Subgroup Prof. Amelia Stutz
Please find a complete list of publications following this ADS link.
- Multi-wavelength observations of star forming systems as a function of environment with a focus on nearby high-mass systems that are forming star clusters. The most nearby of which is the Orion molecular cloud complex. With ALMA, we will push high resolution mm-wave studies beyond the local Milky Way. With GAIA and spectroscopic surveys we obtain new observational windows into the physics of star and star cluster formation.
- Gas structure, mass, and gravitational potential: Observations of dust continuum emission allow for a quantification of the gas structure in star-forming regions, which has been found to be predominantly filamentary. In the absence of spacial filtering effect, the mass profiles of filaments, and therefore the gravitational potential can be measured.
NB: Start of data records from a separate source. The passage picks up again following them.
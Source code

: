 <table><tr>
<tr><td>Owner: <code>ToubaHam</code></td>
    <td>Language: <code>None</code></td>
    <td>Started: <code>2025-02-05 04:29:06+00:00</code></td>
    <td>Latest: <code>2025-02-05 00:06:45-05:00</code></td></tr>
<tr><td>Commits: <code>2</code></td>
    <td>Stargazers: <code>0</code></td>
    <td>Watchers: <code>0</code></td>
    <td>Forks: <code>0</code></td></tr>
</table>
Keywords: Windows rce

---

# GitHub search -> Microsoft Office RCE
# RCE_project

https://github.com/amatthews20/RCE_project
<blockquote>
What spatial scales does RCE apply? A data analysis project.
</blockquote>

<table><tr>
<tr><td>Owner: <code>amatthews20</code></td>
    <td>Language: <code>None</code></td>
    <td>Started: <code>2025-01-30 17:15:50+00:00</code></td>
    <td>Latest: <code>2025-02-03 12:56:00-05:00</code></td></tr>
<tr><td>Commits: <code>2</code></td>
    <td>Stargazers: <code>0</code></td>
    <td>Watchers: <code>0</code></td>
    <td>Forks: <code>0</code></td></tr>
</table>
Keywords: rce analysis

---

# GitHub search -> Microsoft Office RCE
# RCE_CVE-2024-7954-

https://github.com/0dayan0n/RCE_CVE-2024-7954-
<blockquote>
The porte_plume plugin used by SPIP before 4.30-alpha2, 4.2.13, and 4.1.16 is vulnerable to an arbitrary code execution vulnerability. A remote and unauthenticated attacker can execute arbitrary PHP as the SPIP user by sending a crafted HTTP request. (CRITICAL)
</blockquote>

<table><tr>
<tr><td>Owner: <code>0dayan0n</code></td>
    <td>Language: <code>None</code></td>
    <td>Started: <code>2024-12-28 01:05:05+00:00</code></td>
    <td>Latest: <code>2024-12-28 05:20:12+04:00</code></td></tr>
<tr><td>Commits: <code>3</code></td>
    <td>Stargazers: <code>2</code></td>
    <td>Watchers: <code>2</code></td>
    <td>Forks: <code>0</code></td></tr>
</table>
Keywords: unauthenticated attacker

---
These estimated provide the basis for the interpretation of independent observational information, as outlined below.
- Kinematics of gas: With different molecular line observations we trace the gas motions (at low and high densities) that are present in molecular clouds, allowing us to measure the gas motions (e.g., infall versus turbulence) in the material immediately before and durring the onset of star formation.
- Young star kinematics and dynamics: The advent of large spectroscopic samples combined with GAIA data in young star forming regions provide key information on the dynamical state of stars immediately after they decouple from their birth cites in the dense gas.
- The role of magnetic fields in star formation: We use different observational means to trace magnetic field strength and geometry, which in combination of the above information (kinematics and mass distributions) and simple theoretical arguments allow for a preliminary evaluation of the physical state of the gas (see e.g., the "Slingshot").
- Identification and characterization of the youngest forming stars: with long-wavelength Herschel and APEX data we have identified extremely rare --and thus likely extremely young -- protostellar systems, with estimated lifetimes of about 25 kyr. Such extremely young protostars are idea for studying the condition in the gas at the very beginning of star formation as well disk formation mechanisms.